(Dataset entries)
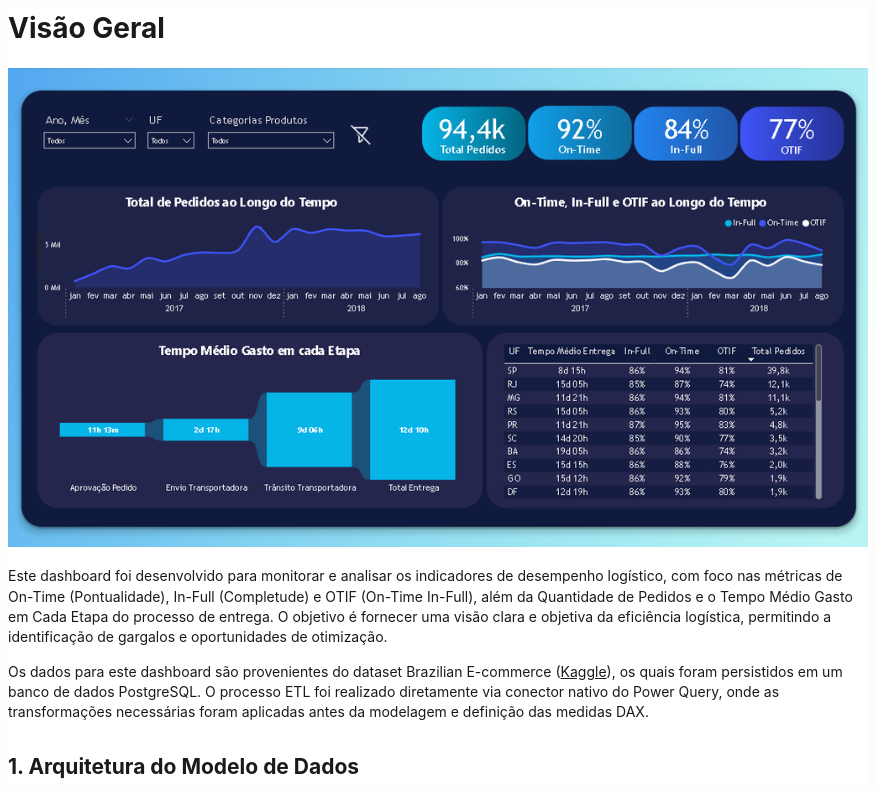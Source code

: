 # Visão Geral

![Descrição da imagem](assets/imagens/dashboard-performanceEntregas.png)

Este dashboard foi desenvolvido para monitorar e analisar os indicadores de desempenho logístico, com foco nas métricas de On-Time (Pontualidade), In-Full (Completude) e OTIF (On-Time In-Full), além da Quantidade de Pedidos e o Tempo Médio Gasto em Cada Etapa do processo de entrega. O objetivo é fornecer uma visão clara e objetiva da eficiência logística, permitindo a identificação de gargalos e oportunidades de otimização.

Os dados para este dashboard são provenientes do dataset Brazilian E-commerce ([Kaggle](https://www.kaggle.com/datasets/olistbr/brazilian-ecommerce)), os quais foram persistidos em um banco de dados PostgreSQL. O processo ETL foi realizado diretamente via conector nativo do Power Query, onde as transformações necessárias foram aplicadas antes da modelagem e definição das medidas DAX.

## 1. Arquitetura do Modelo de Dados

Exercise details: Copy exactly the line that contains "# Visão Geral" and every line after it, up to and including the last line of the records.

Response area:
: # Visão Geral

![Descrição da imagem](assets/imagens/dashboard-performanceEntregas.png)

Este dashboard foi desenvolvido para monitorar e analisar os indicadores de desempenho logístico, com foco nas métricas de On-Time (Pontualidade), In-Full (Completude) e OTIF (On-Time In-Full), além da Quantidade de Pedidos e o Tempo Médio Gasto em Cada Etapa do processo de entrega. O objetivo é fornecer uma visão clara e objetiva da eficiência logística, permitindo a identificação de gargalos e oportunidades de otimização.

Os dados para este dashboard são provenientes do dataset Brazilian E-commerce ([Kaggle](https://www.kaggle.com/datasets/olistbr/brazilian-ecommerce)), os quais foram persistidos em um banco de dados PostgreSQL. O processo ETL foi realizado diretamente via conector nativo do Power Query, onde as transformações necessárias foram aplicadas antes da modelagem e definição das medidas DAX.

## 1. Arquitetura do Modelo de Dados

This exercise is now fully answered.